Anayasa"nın 153. maddesi uyarınca, Anayasa Mahkemesi"nin iptal kararları gerekçesi yazılmadan açıklanamamakta ve ancak Resmi Gazete"de yayımlandıktan sonra yürürlüğe girmektedir. Anayasa Mahkemesi"nin iptal kararlarının yasama, yürütme ve yargı organları, idari makamlar, gerçek ve tüzel kişileri bağlayacağı açıktır. 6100 sayılı Hukuk Muhakemeleri Kanunu"nun 33. maddesi hükümlerine göre, Türk hukukunu resen uygulamakla yükümlü olan mahkemelerin ve giderek Yargıtay’ın iptal kararı ile yok hükmünde olan ve böylece yürürlükten kalkan bir yasa maddesine dayanarak inceleme yapma ve karar verme yetkilerinin bulunmadığının kabulü doğal olup, bu yönde bir uygulama yapılmasına imkânı yoktur. Belirtilmelidir ki, Anayasa Mahkemesi"nin iptal kararları, bozma kararları ile oluşan usulü kazanılmış hakların istisnasını teşkil ederler. Buna göre; usuli kazanılmış hak gereğince uygulanması gereken bir kanun maddesi Anayasa Mahkemesi tarafından iptal edildiği takdirde artık usuli kazanılmış hakka göre değil, Anayasa Mahkemesi"nin iptal kararıyla ortaya çıkan yeni hukuki duruma göre karar verilir. Şu halde, Anayasa Mahkemesi"nin iptal kararı karşısında, yeni oluşan durumun kesin hüküm halini almamış derdest tüm davalar yönünden uygulanmasının zorunluluğu ortadadır.

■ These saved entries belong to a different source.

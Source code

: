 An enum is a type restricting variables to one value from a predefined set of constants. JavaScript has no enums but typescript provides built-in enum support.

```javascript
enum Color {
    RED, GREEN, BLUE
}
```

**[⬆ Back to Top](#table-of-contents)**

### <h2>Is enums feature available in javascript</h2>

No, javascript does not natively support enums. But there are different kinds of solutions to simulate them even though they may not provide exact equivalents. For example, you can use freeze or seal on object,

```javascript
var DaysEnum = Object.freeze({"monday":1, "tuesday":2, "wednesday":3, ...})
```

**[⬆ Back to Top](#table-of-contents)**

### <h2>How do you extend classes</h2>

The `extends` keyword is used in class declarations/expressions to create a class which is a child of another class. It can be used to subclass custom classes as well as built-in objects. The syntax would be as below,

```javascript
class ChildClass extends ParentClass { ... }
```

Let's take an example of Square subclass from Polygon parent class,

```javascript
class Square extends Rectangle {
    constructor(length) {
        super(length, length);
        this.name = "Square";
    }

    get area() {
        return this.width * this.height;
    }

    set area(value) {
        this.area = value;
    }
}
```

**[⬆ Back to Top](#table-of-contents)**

Eldeki davada ise, mahkemece, yazılı şekilde karar verilmiş ise de, Ek 17. maddenin gelmesi ile oluşan bu yeni durumun dikkate alınması ile davaya konu uyuşmazlığa ilişkin yasal tüm dayanaklar ve teşvik hükümlerinden faydalandırılma, fazla ödenen tutarların iadesi/mahsubu istemleri bakımından ek 17. Maddenin ilk üç fıkrası da dâhil olmak üzere yasal tüm dayanaklar irdelenmeli, teşvik veya destekten faydalandırılma şartlarının varlığı ile birlikte incelenmeli ve sonucuna göre bir karar verilmelidir.
Bu maddi ve hukuki olgular gözetilmeksizin, mahkemece yazılı şekilde hüküm tesisi, usul ve yasaya aykırı olup bozma nedenidir.
O halde, davalı Kurum vekilinin bu yönleri amaçlayan temyiz itirazları kabul edilmeli ve Sakarya Bölge Adliye Mahkemesi 11. Hukuk Dairesinin istinaf başvurusunun esastan reddine ilişkin kararının kaldırılarak İlk Derece Mahkemesince verilen hüküm bozulmalıdır.
SONUÇ: Sakarya Bölge Adliye Mahkemesi 11. Hukuk Dairesi kararının HMK"nın 373/1. maddesi gereğince kaldırılarak temyiz edilen ilk derece mahkemesi hükmünün yukarıda açıklanan nedenlerle BOZULMASINA, dosyanın kararı veren İlk Derece Mahkemesine, kararın bir örneğinin Bölge Adliye Mahkemesine gönderilmesine, 15.06.2021 gününde oybirliğiyle karar verildi.